In the modern age almost everyone is familiar with the concept of insurance. Some have the time and inclination to learn as much as possible about insurance to make sure they are fully covered, but for others the confusing array of promotions and policies can be alarming and time consuming. In these cases, many will use insurance brokers who are familiar with industry lingo and can get the cover needed arranged at competitive prices.
The concept of insurance in various forms is likely to date back to the very first human beings. In societies without money, there were still ways to secure assistance in case of unfortunate events. When explained, it is easy to see how systems and the etiquette that made this insurance effective are still deeply embedded in people today. Sharing food may well have been an early way of insuring against future hunger.If someone in your community you know and trust has a no food, and you have a surplus, you may provide them with sustenance. This is a kind act, but it is also performed on the assumption that if in the future the tables have turned, that they would help you in return. The same could have applied to damage to property, if your home was damaged, the community may well have helped to repair it - but if necessary you would have been expected to help others in similar situations. If you did not help others who had helped you, they would understandably feel annoyed and would remember assisting you is not a good investment of time and energy; they may well let the wider community know this is the case, and if you need help again, it may not be so easy to come by.
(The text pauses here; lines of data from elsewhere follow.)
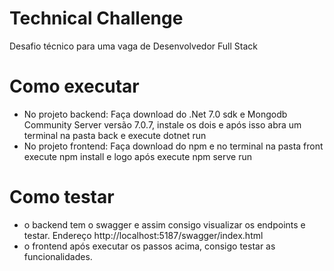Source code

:# Technical Challenge
Desafio técnico para uma vaga de Desenvolvedor Full Stack

# Como executar
* No projeto backend: Faça download do .Net 7.0 sdk e Mongodb Community Server versão 7.0.7, instale os dois e após isso abra um terminal na pasta back e execute dotnet run
* No projeto frontend: Faça download do npm e no terminal na pasta front execute npm install e logo após execute npm serve run

# Como testar
* o backend tem o swagger e assim consigo visualizar os endpoints e testar. Endereço http://localhost:5187/swagger/index.html
* o frontend após executar os passos acima, consigo testar as funcionalidades.

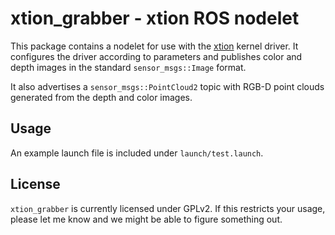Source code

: xtion_grabber - xtion ROS nodelet
=================================

This package contains a nodelet for use with the [xtion][] kernel driver. It
configures the driver according to parameters and publishes color and depth
images in the standard `sensor_msgs::Image` format.

It also advertises a `sensor_msgs::PointCloud2` topic with RGB-D point clouds
generated from the depth and color images.

Usage
-----

An example launch file is included under `launch/test.launch`.

License
-------

`xtion_grabber` is currently licensed under GPLv2. If this restricts your usage,
please let me know and we might be able to figure something out.

[xtion]: https://github.com/xqms/xtion
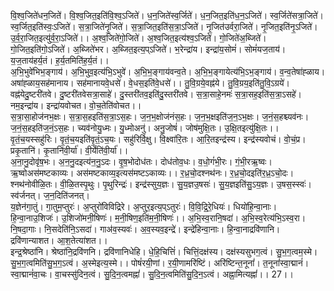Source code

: 

  
वि॒श्व॒जिते॑धन॒जिते॑। वि॒श्व॒जित॒इति॑वि॒श्व॒ऽजिते॑। ध॒न॒जिते॑स्व॒र्जिते॑। ध॒न॒जित॒इति॑ध॒न॒ऽजिते॑। स्व॒र्जिते॑सत्रा॒जिते॑। स्व॒र्जित॒इति॑स्वः॒ऽजिते॑। स॒त्रा॒जिते॑नृ॒जिते॑। स॒त्रा॒जित॒इति॑स॒त्रा॒ऽजिते॑। नृ॒जित॑उर्वरा॒जिते॑। नृ॒जित॒इति॑नृ॒ऽजिते॑। उ॒र्व॒रा॒जित॒इत्यु॑र्व॒रा॒ऽजिते॑।। अ॒श्व॒जिते॑गो॒जिते॑। अ॒श्व॒जित॒इत्य॑श्व॒ऽजिते॑। गो॒जिते॑अ॒ब्जिते॑। गो॒जित॒इति॑गो॒ऽजिते॑। अ॒ब्जिते॑भर। अ॒ब्जित॒इत्य॒प्ऽजिते॑। भ॒रेन्द्रा॑य। इन्द्रा॑य॒सोमं॑। सोमं॑यज॒ताय॑। य॒ज॒ताय॑हर्य॒तं। ह॒र्य॒तमिति॑ह॒र्य॒तं।।  
अ॒भि॒भुवे॑भिभ॒ङ्गाय॑। अ॒भि॒भुव॒इत्य॑भि॒ऽभुवे॑। अ॒भि॒भ॒ङ्गाय॑वन्व॒ते। अ॒भि॒भ॒ङ्गायेत्य॑भि॒ऽभ॒ङ्गाय॑। व॒न्व॒तेषा॑ह्ळाय। अषा॑ह्ळाय॒सह॑मानाय। सह॑मानायवे॒धसे॑। वे॒धस॒इति॑वे॒धसे॑।। तु॒वि॒ग्रये॒वह्न॑ये। तु॒वि॒ग्रय॒इति॑तु॒वि॒ऽग्रये॑। वह्न॑येदु॒ष्टरी॑तवे। दु॒ष्टरी॑तवेसत्रा॒साहे॑। दु॒स्तरी॑तव॒इति॑दु॒स्तरी॑तवे। स॒त्रा॒साहे॒नमः॑ स॒त्रा॒सह॒इति॑स॒त्रा॒ऽसहे॑। नम॒इन्द्रा॑य। इन्द्रा॑यवोचत। वो॒च॒तेति॑वोचत।।  
स॒त्रा॒सा॒होज॑नभ॒क्षः। स॒त्रा॒स॒हइति॑स॒त्रा॒ऽस॒हः। ज॒न॒भ॒क्षोज॑नंस॒हः। ज॒न॒भ॒क्षइति॑ज॒न॒ऽभ॒क्षः। ज॒नं॒स॒हश्च्यव॑नः। ज॒नं॒स॒हइति॑ज॒नं॒ऽस॒हः। च्यव॑नोयु॒ध्मः। यु॒ध्मोअनु॑। अनु॒जोषं॑। जोष॑मुक्षि॒तः। उ॒क्षि॒तइत्यु॑क्षि॒तः।। वृ॒तं॒च॒यस्सहु॑रिः। वृ॒तं॒च॒यइति॑वृ॒तं॒ऽच॒यः। सहु॑रिर्वि॒क्षु। वि॒क्ष्वा॑रि॒तः। आ॒रि॒तइन्द्र॑स्य। इन्द्र॑स्यवोचं। वो॒चं॒प्र। प्रकृ॒तानि॑। कृ॒तानि॑वी॒र्या॑। वी॒र्येति॑वी॒र्या॑।।  
अ॒ना॒नु॒दोवृ॑ष॒भः। अ॒न॒नु॒दइत्य॑न॒नु॒ऽदः। वृ॒ष॒भोदोध॑तः। दोध॑तोव॒धः। व॒धो॒गं॑भी॒रः। गं॒भी॒रऋ॒ष्वः। ऋ॒ष्वोअस॑मष्टकाव्यः। अस॑मष्टकाव्य॒इत्यस॑मष्टऽकाव्यः।। र॒ध्र॒चो॒दश्नथ॑नः। र॒ध्र॒चो॒दइति॑र॒ध्र॒ऽचो॒दः। श्नथ॑नोवीळि॒तः। वी॒ळि॒तस्पृ॒थुः। पृ॒थुरिन्द्रः॑। इन्द्र॑स्सुय॒ज्ञः। सु॒य॒ज्ञउ॒षसः॑। सु॒य॒ज्ञइति॑सु॒ऽय॒ज्ञः। उ॒षस॒स्स्वः॑। स्व॑र्जनत्। ज॒न॒दिति॑जनत्।  
य॒ज्ञेन॑गा॒तुं। गा॒तुम॒प्तुरः॑। अ॒प्तुरो॑विविद्रिरे। अ॒प्तुर॒इत्य॒प्ऽतुरः॑। वि॒वि॒द्रि॒रे॒धियः॑। धियो॑हि॒न्वा॒नाः। हि॒न्वा॒नाउ॒शिजः॑। उ॒शिजो॑मनी॒षिणः॑। म॒नी॒षिण॒इति॑म॒नी॒षिणः॑।। अ॒भि॒स्व॒रानि॒षदा॑। अ॒भि॒स्व॒रेत्य॑भि॒ऽस्व॒रा। नि॒षदा॒गाः। नि॒सदेति॑नि॒ऽसदा॑। गाअ॑व॒स्यवः॑। अ॒व॒स्यव॒इन्द्रे॑। इन्द्रे॑हिन्वा॒नाः। हि॒न्वा॒नाद्रवि॑णानि। द्रवि॑णान्याशत। आ॒श॒तेत्या॑शत।।  
इन्द्र॒श्रेष्ठा॑नि। श्रेष्ठा॑नि॒द्रवि॑णनि। द्रवि॑णानिधेहि। धे॒हि॒चित्तिं॑। चित्तिं॒दक्ष॑स्य। दक्ष॑स्यसुभग॒त्वं। सु॒भ॒ग॒त्वम॒स्मे। सु॒भ॒ग॒त्वमिति॑सु॒भ॒ग॒ऽत्वं। अ॒स्मेइत्य॒स्मे।। पोषं॑रयी॒णां। र॒यी॒णामरि॑ष्टिं। अरि॑ष्टिन्त॒नूनां॑। त॒नूनां॑स्वा॒द्मानं॑। स्वा॒द्मानं॑वा॒चः। वा॒चस्सु॑दिन॒त्वं। सु॒दि॒न॒त्वमह्नां॑। सु॒दि॒न॒त्वमिति॑सु॒दि॒न॒ऽत्वं। अह्ना॒मित्यह्नां॑।। 27।।  
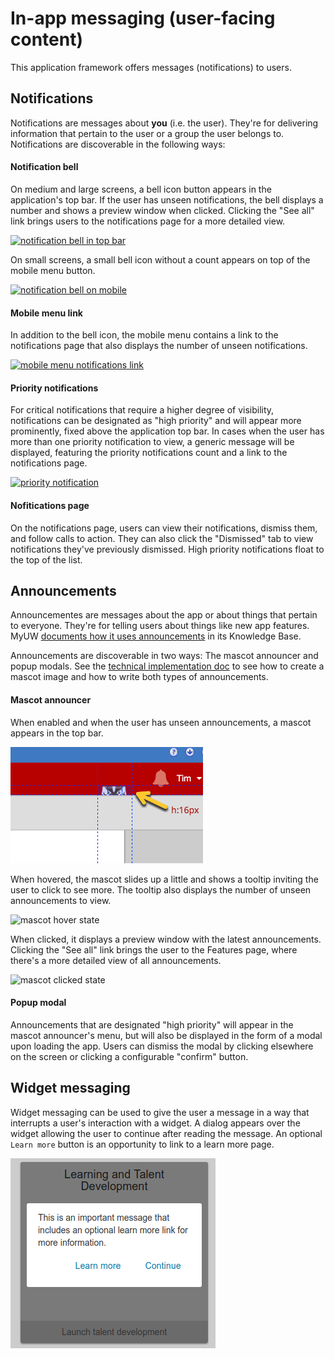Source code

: # In-app messaging (user-facing content)

This application framework offers messages (notifications) to users.

## Notifications

Notifications are messages about **you** (i.e. the user). They're for delivering information that pertain to the user or a group the user belongs to. Notifications are discoverable in the following ways:

#### Notification bell

On medium and large screens, a bell icon button appears in the application's top bar. If the user has unseen notifications, the bell displays a number and shows a preview window when clicked. Clicking the
"See all" link brings users to the notifications page for a more detailed view.

[![notification bell in top bar](./img/notifications/top-bar-bell.png)](img/notifications/top-bar-bell.png)

On small screens, a small bell icon without a count appears on top of the mobile menu button.

[![notification bell on mobile](./img/notifications/mobile-bell.png)](img/notifications/mobile-bell.png)

#### Mobile menu link

In addition to the bell icon, the mobile menu contains a link to the notifications page that also displays the number of unseen notifications.

[![mobile menu notifications link](./img/notifications/mobile-link.png)](img/notifications/mobile-link.png)

#### Priority notifications

For critical notifications that require a higher degree of visibility, notifications can be designated as "high priority" and will appear more prominently, fixed above the
application top bar. In cases when the user has more than one priority notification to view, a generic message will be displayed, featuring the priority notifications
count and a link to the notifications page.

[![priority notification](./img/notifications/priority.png)](img/notifications/priority.png)

#### Nofitications page

On the notifications page, users can view their notifications, dismiss them, and follow calls to action. They can also click the "Dismissed" tab to view notifications they've previously dismissed. High priority notifications
float to the top of the list.

## Announcements

Announcementes are messages about the app or about things that pertain to everyone. They're for telling users about things like new app features.
MyUW [documents how it uses announcements](https://kb.wisc.edu/myuw/page.php?id=63903) in its Knowledge Base.

Announcements are discoverable in two ways: The mascot announcer and popup modals.
See the [technical implementation doc](messaging-implementation.md) to see how to create a mascot image and how to write both types of announcements.

#### Mascot announcer

When enabled and when the user has unseen announcements, a mascot appears in the top bar.

![mascot initial state](./img/mascot/hidden-mascot.png)

When hovered, the mascot slides up a little and shows a tooltip inviting the user to click to see more. The tooltip also displays the number of unseen announcements to view.

![mascot hover state](./img/mascot/hover-mascot.png)

When clicked, it displays a preview window with the latest announcements. Clicking the "See all" link
brings the user to the Features page, where there's a more detailed view of all announcements.

![mascot clicked state](./img/mascot/presenting-mascot.png)

#### Popup modal

Announcements that are designated "high priority" will appear in the mascot announcer's menu, but will also be displayed in the form of a modal upon loading the app. Users can dismiss the modal
by clicking elsewhere on the screen or clicking a configurable "confirm" button.

## Widget messaging

Widget messaging can be used to give the user a message in a way that interrupts
a user's interaction with a widget.  A dialog appears over the widget allowing
the user to continue after reading the message.  An optional `Learn more` button
 is an opportunity to link to a learn more page.

![widget messaging](./img/notifications/widget-overlay-messaging.png)


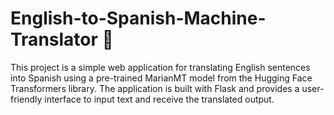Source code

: # English-to-Spanish-Machine-Translator 📒
This project is a simple web application for translating English sentences into Spanish using a pre-trained MarianMT model from the Hugging Face Transformers library. The application is built with Flask and provides a user-friendly interface to input text and receive the translated output.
In modern times, families and friends often assist one another when needed.It is made clear that favours are still not often performed for free. If you often give a friend a lift to town when their car is unavailable, and on one occasion your car is not on the road, you may well approach this friend for assistance. If they will not help you, you understandably become annoyed and may well refuse to give them a lift in future. It is as though they have broken an unspoken contract. Over many years, different cultures began to develop new methods of insurance for a variety of purposes. In around 600AD the Greeks and Romans had what were called 'benevolent societies', these were guilds that would pay funeral expenses and look after a member's family in the event of their death. Throughout the Middle Ages there were similar guilds in many cultures, and until the 17th century England still had 'Friendly Societies' who provided insurance when necessary to those who contributed by depositing certain amounts of money.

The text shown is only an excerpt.